» **What to produce**: Take the line with "- Git submodules essential for complex ports" and the rest of the lines after it, to the end of the entries, and restate them exactly.

----------------

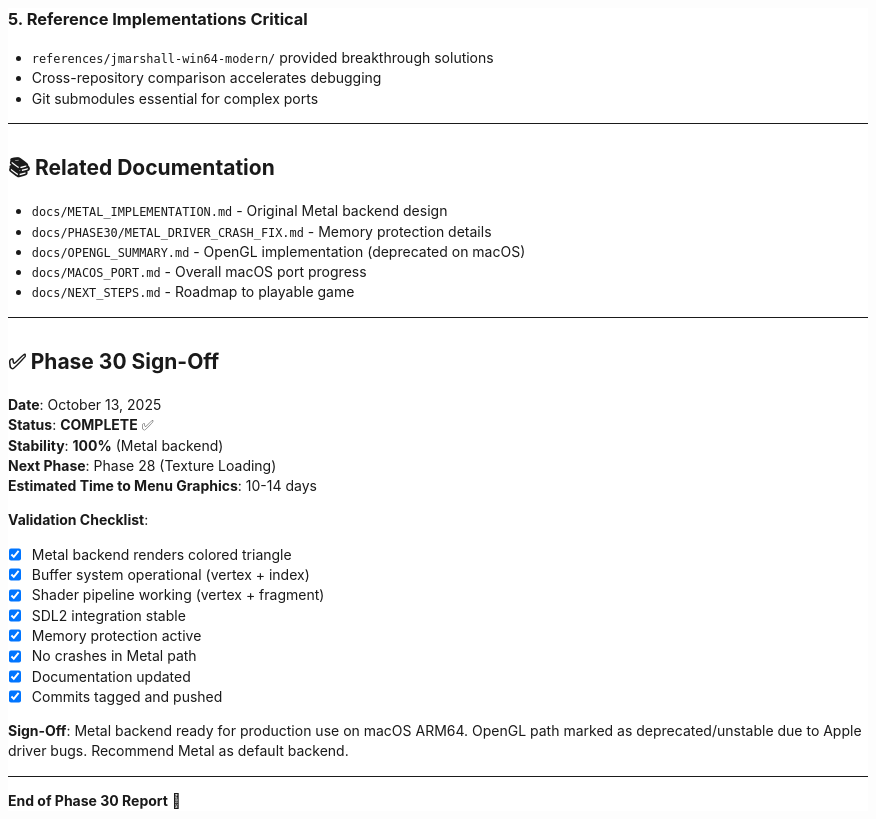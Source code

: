 ### 5. Reference Implementations Critical
- `references/jmarshall-win64-modern/` provided breakthrough solutions
- Cross-repository comparison accelerates debugging
- Git submodules essential for complex ports

---

## 📚 Related Documentation

- `docs/METAL_IMPLEMENTATION.md` - Original Metal backend design
- `docs/PHASE30/METAL_DRIVER_CRASH_FIX.md` - Memory protection details
- `docs/OPENGL_SUMMARY.md` - OpenGL implementation (deprecated on macOS)
- `docs/MACOS_PORT.md` - Overall macOS port progress
- `docs/NEXT_STEPS.md` - Roadmap to playable game

---

## ✅ Phase 30 Sign-Off

**Date**: October 13, 2025  
**Status**: **COMPLETE** ✅  
**Stability**: **100%** (Metal backend)  
**Next Phase**: Phase 28 (Texture Loading)  
**Estimated Time to Menu Graphics**: 10-14 days

**Validation Checklist**:
- [x] Metal backend renders colored triangle
- [x] Buffer system operational (vertex + index)
- [x] Shader pipeline working (vertex + fragment)
- [x] SDL2 integration stable
- [x] Memory protection active
- [x] No crashes in Metal path
- [x] Documentation updated
- [x] Commits tagged and pushed

**Sign-Off**: Metal backend ready for production use on macOS ARM64. OpenGL path marked as deprecated/unstable due to Apple driver bugs. Recommend Metal as default backend.

---

**End of Phase 30 Report** 🎉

----------------

» **Task result**:
- Git submodules essential for complex ports

---

## 📚 Related Documentation

- `docs/METAL_IMPLEMENTATION.md` - Original Metal backend design
- `docs/PHASE30/METAL_DRIVER_CRASH_FIX.md` - Memory protection details
- `docs/OPENGL_SUMMARY.md` - OpenGL implementation (deprecated on macOS)
- `docs/MACOS_PORT.md` - Overall macOS port progress
- `docs/NEXT_STEPS.md` - Roadmap to playable game

---

## ✅ Phase 30 Sign-Off

**Date**: October 13, 2025  
**Status**: **COMPLETE** ✅  
**Stability**: **100%** (Metal backend)  
**Next Phase**: Phase 28 (Texture Loading)  
**Estimated Time to Menu Graphics**: 10-14 days

**Validation Checklist**:
- [x] Metal backend renders colored triangle
- [x] Buffer system operational (vertex + index)
- [x] Shader pipeline working (vertex + fragment)
- [x] SDL2 integration stable
- [x] Memory protection active
- [x] No crashes in Metal path
- [x] Documentation updated
- [x] Commits tagged and pushed

**Sign-Off**: Metal backend ready for production use on macOS ARM64. OpenGL path marked as deprecated/unstable due to Apple driver bugs. Recommend Metal as default backend.

---

**End of Phase 30 Report** 🎉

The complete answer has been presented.